:: AVAILABLE DATA ::
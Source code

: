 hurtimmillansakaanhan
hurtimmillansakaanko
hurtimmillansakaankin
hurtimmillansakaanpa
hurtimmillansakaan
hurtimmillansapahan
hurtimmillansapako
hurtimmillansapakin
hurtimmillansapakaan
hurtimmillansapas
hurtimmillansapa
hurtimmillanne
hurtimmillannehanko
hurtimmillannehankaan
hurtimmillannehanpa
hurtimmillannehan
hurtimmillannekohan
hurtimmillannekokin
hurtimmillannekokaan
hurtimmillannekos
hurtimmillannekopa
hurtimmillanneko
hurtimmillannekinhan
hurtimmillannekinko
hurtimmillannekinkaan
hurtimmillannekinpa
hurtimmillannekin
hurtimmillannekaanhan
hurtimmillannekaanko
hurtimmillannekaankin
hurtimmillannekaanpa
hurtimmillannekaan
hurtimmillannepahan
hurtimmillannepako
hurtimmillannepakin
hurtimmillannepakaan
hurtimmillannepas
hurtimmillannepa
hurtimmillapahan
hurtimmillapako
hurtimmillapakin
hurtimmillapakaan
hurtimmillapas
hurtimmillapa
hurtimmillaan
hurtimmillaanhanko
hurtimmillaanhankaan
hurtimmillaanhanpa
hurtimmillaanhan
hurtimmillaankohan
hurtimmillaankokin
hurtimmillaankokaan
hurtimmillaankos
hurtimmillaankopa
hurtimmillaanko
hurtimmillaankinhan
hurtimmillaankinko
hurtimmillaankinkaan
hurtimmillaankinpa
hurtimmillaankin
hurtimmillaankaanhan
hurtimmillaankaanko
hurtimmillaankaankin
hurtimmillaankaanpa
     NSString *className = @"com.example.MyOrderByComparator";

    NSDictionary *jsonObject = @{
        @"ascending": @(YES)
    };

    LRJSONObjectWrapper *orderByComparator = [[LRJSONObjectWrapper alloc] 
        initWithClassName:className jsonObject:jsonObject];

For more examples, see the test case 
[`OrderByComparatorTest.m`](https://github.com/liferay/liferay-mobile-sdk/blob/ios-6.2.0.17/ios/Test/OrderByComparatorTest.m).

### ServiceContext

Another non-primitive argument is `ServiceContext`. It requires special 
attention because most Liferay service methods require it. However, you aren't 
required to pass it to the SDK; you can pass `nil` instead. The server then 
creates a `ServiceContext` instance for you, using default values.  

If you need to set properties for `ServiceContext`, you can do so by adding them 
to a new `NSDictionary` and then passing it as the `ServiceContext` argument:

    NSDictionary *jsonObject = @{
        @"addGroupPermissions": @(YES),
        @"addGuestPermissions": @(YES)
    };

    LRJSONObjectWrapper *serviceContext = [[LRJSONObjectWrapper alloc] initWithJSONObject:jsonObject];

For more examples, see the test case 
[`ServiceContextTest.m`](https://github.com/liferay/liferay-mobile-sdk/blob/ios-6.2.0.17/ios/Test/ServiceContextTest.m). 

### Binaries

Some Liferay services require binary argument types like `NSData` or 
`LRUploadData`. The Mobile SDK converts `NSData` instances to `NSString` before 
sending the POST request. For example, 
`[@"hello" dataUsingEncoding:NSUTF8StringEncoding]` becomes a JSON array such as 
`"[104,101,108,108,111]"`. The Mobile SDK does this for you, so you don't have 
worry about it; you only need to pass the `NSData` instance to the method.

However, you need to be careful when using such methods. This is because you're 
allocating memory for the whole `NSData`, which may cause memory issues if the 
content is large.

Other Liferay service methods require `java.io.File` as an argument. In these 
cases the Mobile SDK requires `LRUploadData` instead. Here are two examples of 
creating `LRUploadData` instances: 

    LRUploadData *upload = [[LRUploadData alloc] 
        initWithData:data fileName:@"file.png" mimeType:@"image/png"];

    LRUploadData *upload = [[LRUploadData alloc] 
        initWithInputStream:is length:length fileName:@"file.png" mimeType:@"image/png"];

:: WORK TO BE COMPLETED ::
What you return must be the line that contains "cases the Mobile" followed by every remaining line of the material, all exactly as written and nothing more.

:: ANSWER FOR THE TASK ::
cases the Mobile SDK requires `LRUploadData` instead. Here are two examples of 
creating `LRUploadData` instances: 

    LRUploadData *upload = [[LRUploadData alloc] 
        initWithData:data fileName:@"file.png" mimeType:@"image/png"];

    LRUploadData *upload = [[LRUploadData alloc] 
        initWithInputStream:is length:length fileName:@"file.png" mimeType:@"image/png"];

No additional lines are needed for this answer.